"Why do we need to work on gender equality - surely we've already got that in the UK?"
On the contrary - gender inequalities are still widespread throughout the UK. A Fawcett Society study shows that an average woman in the UK will earn 15.5% less than her male counterpart.
"Why should I earn less just because I am a woman?"
A shocking 30% of women have been subjected to physical abuse from partners or ex-partners in the UK (UNIFEM, 2010) - that's almost one in three of your female friends. Everybody should have the right to live a life free from violence.
Gender inequalities are far greater in other countries around the world, but that doesn't mean we can't still make further progress towards true gender equality here in the UK.
"Why do men and boys need to be involved in creating gender equality - isn't it a women's issue?"
If we want to create a world free from gender inequalities, that world includes men and boys as well as women and girls. A report by Plan International highlighted that "it has become increasingly clear that unless young men and boys work alongside girls and young women to challenge unequal power relationships, equal rights for women and men will remain a distant dream".
For gender equality to become a reality there needs to be respect for diversity - we need to acknowledge everybody as individuals with equal rights, and abandon stereotypes of what it means to be a 'real man' or 'real woman'. Stereotypes of masculinity can have just a damaging effect on boys and men realising their potential as those of girls and women.
This is true for opening up opportunities in education and work, but also for tackling the problem of violence against women and girls. The World Association of Girl Guides and Girl Scouts (WAGGGS) want to engage people of all ages and both genders with its 'Stop the Violence' campaign to end violence against girls. Programmes to build girls' self-esteem, give them the ability to be economically independent and help them understand the issues that underpin violence all need to be accompanied by conversations with boys which will help to deconstruct the stereotypes that imply violence is part of being a 'real man'.
"What's being discussed at the 56th Session of the UN Commission on the Status of Women on this issue?"
At this event there has been progress on engaging young women through strong and visible young women delegations (such as the one I am part of through the World Association of Girl Guides and Girl Scouts) who speak out at the UN sessions and side events. There is also an emphasis on the benefits of intergenerational dialogue as well as a group of engaged young men who I met at the Youth Orientation event.
However, the dominance of older women as speakers and representatives is all too prevalent. Many of whom think they can speak on behalf of girls and young women because they "have many years of experience". The experience of being a girl or young woman in the modern world is uniquely held by these people themselves - they need more space to represent themselves.

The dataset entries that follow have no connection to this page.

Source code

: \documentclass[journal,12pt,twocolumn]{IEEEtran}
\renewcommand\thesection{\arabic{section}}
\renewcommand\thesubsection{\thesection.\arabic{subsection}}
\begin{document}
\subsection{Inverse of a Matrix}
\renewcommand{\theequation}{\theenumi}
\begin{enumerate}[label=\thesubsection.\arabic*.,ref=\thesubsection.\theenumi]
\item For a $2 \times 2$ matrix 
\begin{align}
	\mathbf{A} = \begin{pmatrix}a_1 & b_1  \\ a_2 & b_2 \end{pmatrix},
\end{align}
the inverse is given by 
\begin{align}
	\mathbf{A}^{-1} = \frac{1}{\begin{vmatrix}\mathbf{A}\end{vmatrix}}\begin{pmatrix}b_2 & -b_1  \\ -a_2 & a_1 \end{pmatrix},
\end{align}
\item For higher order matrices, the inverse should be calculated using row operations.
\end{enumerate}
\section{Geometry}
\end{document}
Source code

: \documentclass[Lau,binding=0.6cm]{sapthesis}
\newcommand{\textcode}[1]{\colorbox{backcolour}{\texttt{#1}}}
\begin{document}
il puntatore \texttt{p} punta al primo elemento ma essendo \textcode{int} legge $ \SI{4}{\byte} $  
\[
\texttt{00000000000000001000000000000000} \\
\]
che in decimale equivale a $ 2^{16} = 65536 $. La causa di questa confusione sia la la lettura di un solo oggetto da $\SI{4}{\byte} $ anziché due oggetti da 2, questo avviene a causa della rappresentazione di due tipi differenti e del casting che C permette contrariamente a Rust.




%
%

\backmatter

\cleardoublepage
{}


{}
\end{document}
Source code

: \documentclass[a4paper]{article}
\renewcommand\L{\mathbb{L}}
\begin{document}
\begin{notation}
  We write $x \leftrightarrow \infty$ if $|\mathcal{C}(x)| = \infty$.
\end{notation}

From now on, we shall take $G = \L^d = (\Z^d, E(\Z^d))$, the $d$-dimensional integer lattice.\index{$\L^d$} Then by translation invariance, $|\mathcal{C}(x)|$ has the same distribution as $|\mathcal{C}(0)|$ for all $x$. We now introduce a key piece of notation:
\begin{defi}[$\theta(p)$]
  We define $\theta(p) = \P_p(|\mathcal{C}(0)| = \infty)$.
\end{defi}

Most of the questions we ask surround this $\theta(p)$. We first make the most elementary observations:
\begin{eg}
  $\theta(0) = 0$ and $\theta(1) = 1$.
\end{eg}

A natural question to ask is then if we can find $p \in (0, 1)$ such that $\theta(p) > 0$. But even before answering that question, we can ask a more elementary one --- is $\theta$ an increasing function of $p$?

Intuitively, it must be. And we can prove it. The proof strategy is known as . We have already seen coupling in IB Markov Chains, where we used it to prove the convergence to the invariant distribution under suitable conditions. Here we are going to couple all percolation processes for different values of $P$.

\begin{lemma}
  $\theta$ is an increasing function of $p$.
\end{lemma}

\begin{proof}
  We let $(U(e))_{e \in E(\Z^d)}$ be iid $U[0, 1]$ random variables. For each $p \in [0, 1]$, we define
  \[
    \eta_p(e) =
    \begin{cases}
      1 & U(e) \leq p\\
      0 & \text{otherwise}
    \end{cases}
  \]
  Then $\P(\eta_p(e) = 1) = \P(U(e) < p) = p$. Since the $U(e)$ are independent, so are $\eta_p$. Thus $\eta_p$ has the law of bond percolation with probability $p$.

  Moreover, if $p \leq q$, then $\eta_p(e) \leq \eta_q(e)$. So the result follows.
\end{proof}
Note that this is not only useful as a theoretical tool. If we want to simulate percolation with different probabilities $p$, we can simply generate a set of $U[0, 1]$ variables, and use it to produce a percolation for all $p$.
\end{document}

"How can young people drive positive change towards gender equality?"
Young women and young men have so many opportunities to drive positive change so that we might realise gender equality.

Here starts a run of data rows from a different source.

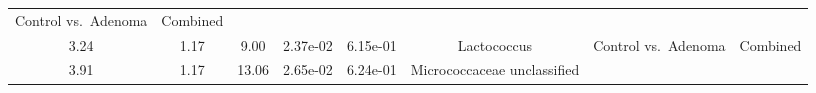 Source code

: \documentclass[12pt,]{article}
\begin{document}
\begin{longtable}[]{@{}cccccccc@{}}
\begin{minipage}[t]{0.14\columnwidth}
Control vs.~Adenoma\strut
\end{minipage} & \begin{minipage}[t]{0.09\columnwidth}\centering\strut
Combined\strut
\end{minipage}\tabularnewline
\begin{minipage}[t]{0.05\columnwidth}\centering\strut
3.24\strut
\end{minipage} & \begin{minipage}[t]{0.09\columnwidth}\centering\strut
1.17\strut
\end{minipage} & \begin{minipage}[t]{0.09\columnwidth}\centering\strut
9.00\strut
\end{minipage} & \begin{minipage}[t]{0.07\columnwidth}\centering\strut
2.37e-02\strut
\end{minipage} & \begin{minipage}[t]{0.07\columnwidth}\centering\strut
6.15e-01\strut
\end{minipage} & \begin{minipage}[t]{0.20\columnwidth}\centering\strut
Lactococcus\strut
\end{minipage} & \begin{minipage}[t]{0.14\columnwidth}\centering\strut
Control vs.~Adenoma\strut
\end{minipage} & \begin{minipage}[t]{0.09\columnwidth}\centering\strut
Combined\strut
\end{minipage}\tabularnewline
\begin{minipage}[t]{0.05\columnwidth}\centering\strut
3.91\strut
\end{minipage} & \begin{minipage}[t]{0.09\columnwidth}\centering\strut
1.17\strut
\end{minipage} & \begin{minipage}[t]{0.09\columnwidth}\centering\strut
13.06\strut
\end{minipage} & \begin{minipage}[t]{0.07\columnwidth}\centering\strut
2.65e-02\strut
\end{minipage} & \begin{minipage}[t]{0.07\columnwidth}\centering\strut
6.24e-01\strut
\end{minipage} & \begin{minipage}[t]{0.20\columnwidth}\centering\strut
Micrococcaceae unclassified\strut
\end{minipage} & \begin{minipage}[t]{0.14\columnwidth}\centering\strut

\end{minipage}
\end{longtable}
\end{document}
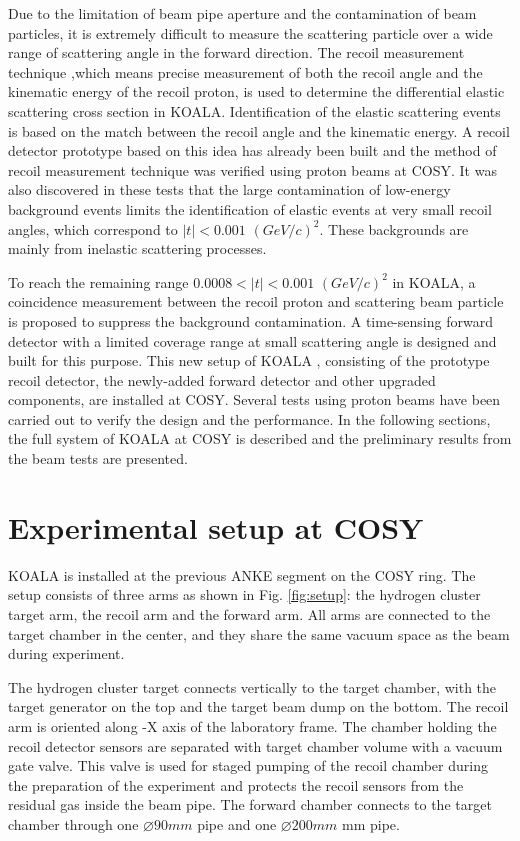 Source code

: \documentclass[number,5p]{elsarticle}
\begin{document}
Due to the limitation of beam pipe aperture and the contamination of beam particles,
it is extremely difficult to measure the scattering particle over a wide range of scattering angle in the forward direction.
The recoil measurement technique ,which means precise measurement of  both the recoil angle and the kinematic energy of the recoil proton, 
is used to determine the differential elastic scattering cross section in KOALA.
Identification of the elastic scattering events is based on the match between the recoil angle and the kinematic energy.
A recoil detector prototype based on this idea has already been built
\cite{recoil_article} and the method of recoil measurement technique was verified using proton beams at COSY.
It was also discovered in these tests that the large contamination of low-energy
background events limits the identification of elastic events at very small recoil angles,
which correspond to \(|t| < 0.001\) \((GeV/c)^2\). These backgrounds are mainly
from inelastic scattering processes.

To reach the remaining range \(0.0008 < |t| < 0.001\) \((GeV/c)^2\) in KOALA, a coincidence measurement between the recoil proton and scattering beam particle is proposed to suppress the background contamination.
A time-sensing forward detector with a limited coverage range at small scattering angle is designed and built for this purpose. 
This new setup of KOALA , consisting of the prototype recoil detector, the newly-added forward detector and other upgraded components,  are installed at COSY.
Several tests using proton beams have been carried out to verify the design and the performance.
In the following sections,  the full system of KOALA at COSY is described and the preliminary results from the beam tests are presented.

\section{Experimental setup at COSY}
\label{sec:setup}

KOALA is installed at the previous ANKE segment on the COSY ring.
The setup consists of three arms as shown in Fig. \ref{fig:setup}: the hydrogen
cluster target arm, the recoil arm and the forward arm.
All arms are connected to the target chamber in the center, and they share the same vacuum space as the beam during experiment.

The hydrogen cluster target connects vertically to the target chamber, with the target generator on the top and the target beam dump on the bottom.
The recoil arm is oriented along -X axis of the laboratory frame.
The chamber holding the recoil detector sensors are separated with target
chamber volume with a vacuum gate valve.
This valve is used for staged pumping of the recoil chamber during the
preparation of the experiment and protects the recoil sensors from the residual
gas inside the beam pipe.
The forward chamber connects to the target chamber through one \(\diameter 90
mm\) pipe and one \(\diameter 200 mm\) mm pipe. 
\end{document}
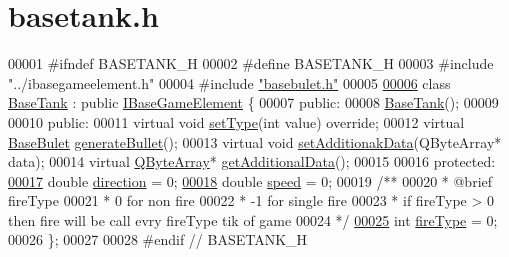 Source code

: \hypertarget{a00041_source}{}\section{basetank.\+h}
\label{a00041_source}

\begin{DoxyCode}
00001 \textcolor{preprocessor}{#}\textcolor{preprocessor}{ifndef} \textcolor{preprocessor}{BASETANK\_H}
00002 \textcolor{preprocessor}{#}\textcolor{preprocessor}{define} \textcolor{preprocessor}{BASETANK\_H}
00003 \textcolor{preprocessor}{#}\textcolor{preprocessor}{include} \textcolor{preprocessor}{"../ibasegameelement.h"}
00004 \textcolor{preprocessor}{#}\textcolor{preprocessor}{include} \hyperlink{a00035}{"basebulet.h"}
00005 
\hyperlink{a00157}{00006} \textcolor{keyword}{class} \hyperlink{a00157}{BaseTank} : \textcolor{keyword}{public} \hyperlink{a00137_ae2be75da1a2a9edfabe993770e24654a}{IBaseGameElement} \{
00007  \textcolor{keyword}{public}:
00008   \hyperlink{a00157_ab09f29abaec12417480cae3a5f900a41}{BaseTank}();
00009 
00010  \textcolor{keyword}{public}:
00011   \textcolor{keyword}{virtual} \textcolor{keywordtype}{void} \hyperlink{a00157_a455ad8853248e1976e9d817eb55f102a}{setType}(\textcolor{keywordtype}{int} value) \textcolor{keyword}{override};
00012   \textcolor{keyword}{virtual} \hyperlink{a00153}{BaseBulet} \hyperlink{a00157_a901c01a2908f900b4cd45e791d27b0d3}{generateBullet}();
00013   \textcolor{keyword}{virtual} \textcolor{keywordtype}{void} \hyperlink{a00157_a7e61943b1d601b7ff3206857f5198e66}{setAdditionakData}(QByteArray* data);
00014   \textcolor{keyword}{virtual} \hyperlink{a00157_aeecdd72e10d3996ee6c72c59f8bf69d8}{QByteArray}* \hyperlink{a00157_aeecdd72e10d3996ee6c72c59f8bf69d8}{getAdditionalData}();
00015 
00016  \textcolor{keyword}{protected}:
\hyperlink{a00157_a647e1404ae554cb46d9168f988e05e9e}{00017}   \textcolor{keywordtype}{double} \hyperlink{a00157_a647e1404ae554cb46d9168f988e05e9e}{direction} = 0;
\hyperlink{a00157_a075d8661441062552aa5fb22f88ab023}{00018}   \textcolor{keywordtype}{double} \hyperlink{a00157_a075d8661441062552aa5fb22f88ab023}{speed} = 0;
00019   \textcolor{comment}{/**}
00020 \textcolor{comment}{   * @brief fireType}
00021 \textcolor{comment}{   * 0  for non fire}
00022 \textcolor{comment}{   * -1 for single fire}
00023 \textcolor{comment}{   * if fireType > 0 then fire will be call evry fireType tik of game}
00024 \textcolor{comment}{   */}
\hyperlink{a00157_a927e84e94d984793d55d0048b123ae15}{00025}   \textcolor{keywordtype}{int} \hyperlink{a00157_a927e84e94d984793d55d0048b123ae15}{fireType} = 0;
00026 \};
00027 
00028 \textcolor{preprocessor}{#}\textcolor{preprocessor}{endif}  \textcolor{comment}{// BASETANK\_H}
\end{DoxyCode}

Being a role model for your peers is one of the most important steps you can take. Small actions, undertaken every day, to redefine the expectations of how we act towards each other will break down those destructive stereotypes. Peers are some of the most visible role models we have, and so you have the responsibility to be a positive one for your peers.
You must get political. If you can vote, do! Join any councils, forums or organisations that will help you get your voice heard. All of us must claim the space to have our voices heard on the issues we are passionate about.

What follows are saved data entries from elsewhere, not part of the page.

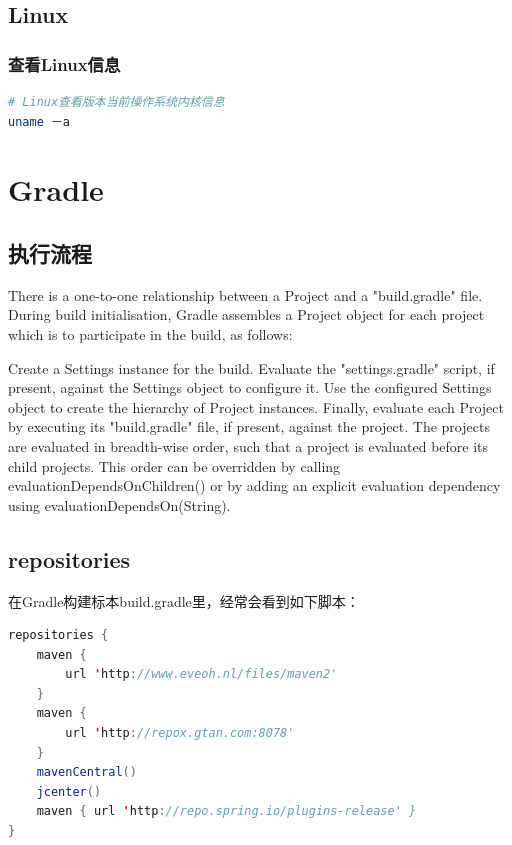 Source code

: \documentclass[letter]{book}
\begin{document}
\subsection{Linux}

\subsubsection{查看Linux信息}

\begin{lstlisting}[language=Bash]
# Linux查看版本当前操作系统内核信息
uname －a 
\end{lstlisting}


\section*{Gradle}

\subsection{执行流程}

There is a one-to-one relationship between a Project and a "build.gradle" file. During build initialisation, Gradle assembles a Project object for each project which is to participate in the build, as follows:

Create a Settings instance for the build.
Evaluate the "settings.gradle" script, if present, against the Settings object to configure it.
Use the configured Settings object to create the hierarchy of Project instances.
Finally, evaluate each Project by executing its "build.gradle" file, if present, against the project. The projects are evaluated in breadth-wise order, such that a project is evaluated before its child projects. This order can be overridden by calling evaluationDependsOnChildren() or by adding an explicit evaluation dependency using evaluationDependsOn(String).

\subsection{repositories}

在Gradle构建标本build.gradle里，经常会看到如下脚本：

\begin{lstlisting}[language=Java]
repositories {
	maven {
		url 'http://www.eveoh.nl/files/maven2'
	}
	maven {
		url 'http://repox.gtan.com:8078'
	}
	mavenCentral()
	jcenter()
	maven { url 'http://repo.spring.io/plugins-release' }
}
\end{lstlisting}
\end{document}
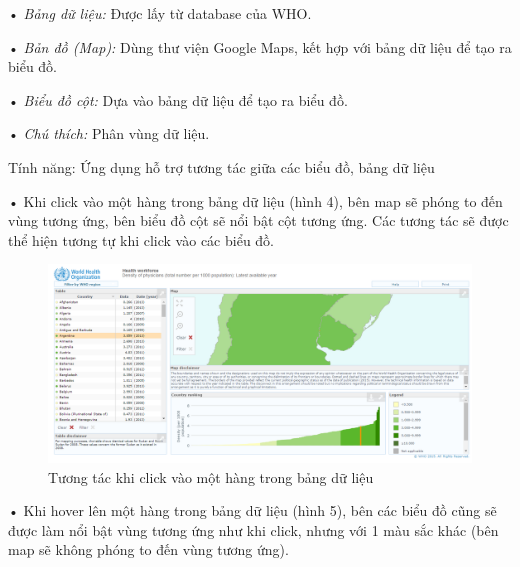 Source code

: \documentclass[12pt,a4paper]{article}
\begin{document}
\begin{list}{}{}
\item[•] \emph{Bảng dữ liệu:} Được lấy từ database của WHO.
\item[•] \emph{Bản đồ (Map):} Dùng thư viện Google Maps, kết hợp với bảng dữ liệu để tạo ra biểu đồ.
\item[•] \emph{Biểu đồ cột:} Dựa vào bảng dữ liệu để tạo ra biểu đồ.
\item[•] \emph{Chú thích:} Phân vùng dữ liệu.
\end{list}

Tính năng: Ứng dụng hỗ trợ tương tác giữa các biểu đồ, bảng dữ liệu

\begin{list}{}{}
\item[•] Khi click vào một hàng trong bảng dữ liệu (hình 4), bên map sẽ phóng to đến vùng tương ứng, bên biểu đồ cột sẽ nổi bật cột tương ứng. Các tương tác sẽ được thể hiện tương tự khi click vào các biểu đồ.

\begin{figure}[htp]
    \begin{center}
    \includegraphics[scale=.4]{image/clickatlas}
    \caption{Tương tác khi click vào một hàng trong bảng dữ liệu}
    \label{fig:clickatlas}
    \end{center}
\end{figure}

\item[•] Khi hover lên một hàng trong bảng dữ liệu (hình 5), bên các biểu đồ cũng sẽ được làm nổi bật vùng tương ứng như khi click, nhưng với 1 màu sắc khác (bên map sẽ không phóng to đến vùng tương ứng).
\end{list}
\end{document}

Social media and other new technologies have a tremendous potential for advocacy and raising awareness, and we all must utilise these for positive means. In that light, you can start these changes by sharing or tweeting this article to your friends.
"Why is it my responsibility to take action?"
As Ghandi once famously said, you must "be the change you want to see in the world". It is your responsibility to take action on this issue, the responsibility of each and every one of us, because the people currently affected by gender inequality are your family - your sisters, your brothers, mothers, fathers, daughters and sons.
You have the ability and the opportunity to be the change that means the next generation will have equality in their lives.